What you have to do |
Please output the records below word for word and omit the pictures.

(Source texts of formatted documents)
********************
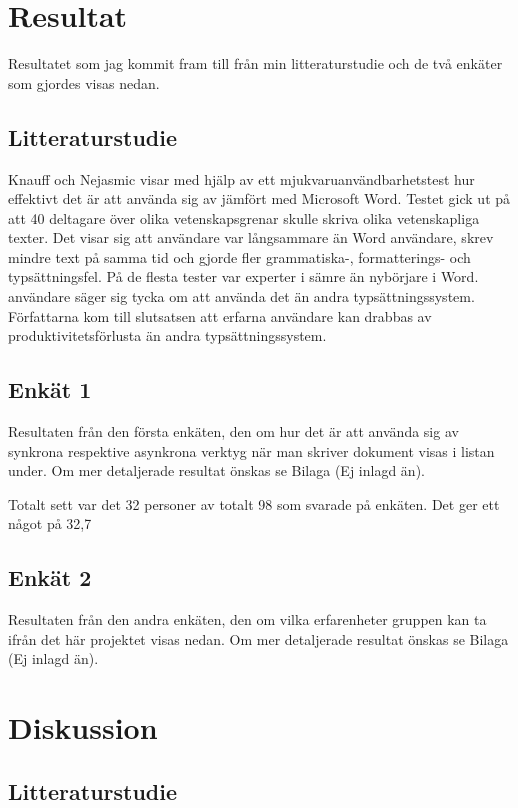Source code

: \section{Resultat}
\label{sec:results-tuhkala}
Resultatet som jag kommit fram till från min litteraturstudie och de två enkäter som gjordes visas nedan.

\subsection{Litteraturstudie}
Knauff och Nejasmic \cite{knauff2014efficiency} visar med hjälp av ett mjukvaruanvändbarhetstest hur effektivt det är att använda sig av \latex jämfört med Microsoft Word. Testet gick ut på att 40 deltagare över olika vetenskapsgrenar skulle skriva olika vetenskapliga texter.
Det visar sig att \latex användare var långsammare än Word användare, skrev mindre text på samma tid och gjorde fler grammatiska-, formatterings- och typsättningsfel. På de flesta tester var experter i \latex sämre än nybörjare i Word. \latex användare säger sig tycka om att använda det än andra typsättningssystem. Författarna kom till slutsatsen att erfarna \latex användare kan drabbas av produktivitetsförlusta än andra typsättningssystem.



\subsection{Enkät 1}
Resultaten från den första enkäten, den om hur det är att använda sig av synkrona respektive asynkrona verktyg när man skriver dokument visas i listan under. Om mer detaljerade resultat önskas se Bilaga (Ej inlagd än).

Totalt sett var det 32 personer av totalt 98 som svarade på enkäten. Det ger ett något på 32,7%

\subsection{Enkät 2}
Resultaten från den andra enkäten, den om vilka erfarenheter gruppen kan ta ifrån det här projektet visas nedan. Om mer detaljerade resultat önskas se Bilaga (Ej inlagd än).

\section{Diskussion}
\label{sec:discussion-tuhkala}

\subsection{Litteraturstudie}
********************
Answer |
Source code

: \section{Resultat}
\label{sec:results-tuhkala}
Resultatet som jag kommit fram till från min litteraturstudie och de två enkäter som gjordes visas nedan.

\subsection{Litteraturstudie}
Knauff och Nejasmic \cite{knauff2014efficiency} visar med hjälp av ett mjukvaruanvändbarhetstest hur effektivt det är att använda sig av \latex jämfört med Microsoft Word. Testet gick ut på att 40 deltagare över olika vetenskapsgrenar skulle skriva olika vetenskapliga texter.
Det visar sig att \latex användare var långsammare än Word användare, skrev mindre text på samma tid och gjorde fler grammatiska-, formatterings- och typsättningsfel. På de flesta tester var experter i \latex sämre än nybörjare i Word. \latex användare säger sig tycka om att använda det än andra typsättningssystem. Författarna kom till slutsatsen att erfarna \latex användare kan drabbas av produktivitetsförlusta än andra typsättningssystem.



\subsection{Enkät 1}
Resultaten från den första enkäten, den om hur det är att använda sig av synkrona respektive asynkrona verktyg när man skriver dokument visas i listan under. Om mer detaljerade resultat önskas se Bilaga (Ej inlagd än).

Totalt sett var det 32 personer av totalt 98 som svarade på enkäten. Det ger ett något på 32,7%

\subsection{Enkät 2}
Resultaten från den andra enkäten, den om vilka erfarenheter gruppen kan ta ifrån det här projektet visas nedan. Om mer detaljerade resultat önskas se Bilaga (Ej inlagd än).

\section{Diskussion}
\label{sec:discussion-tuhkala}

\subsection{Litteraturstudie}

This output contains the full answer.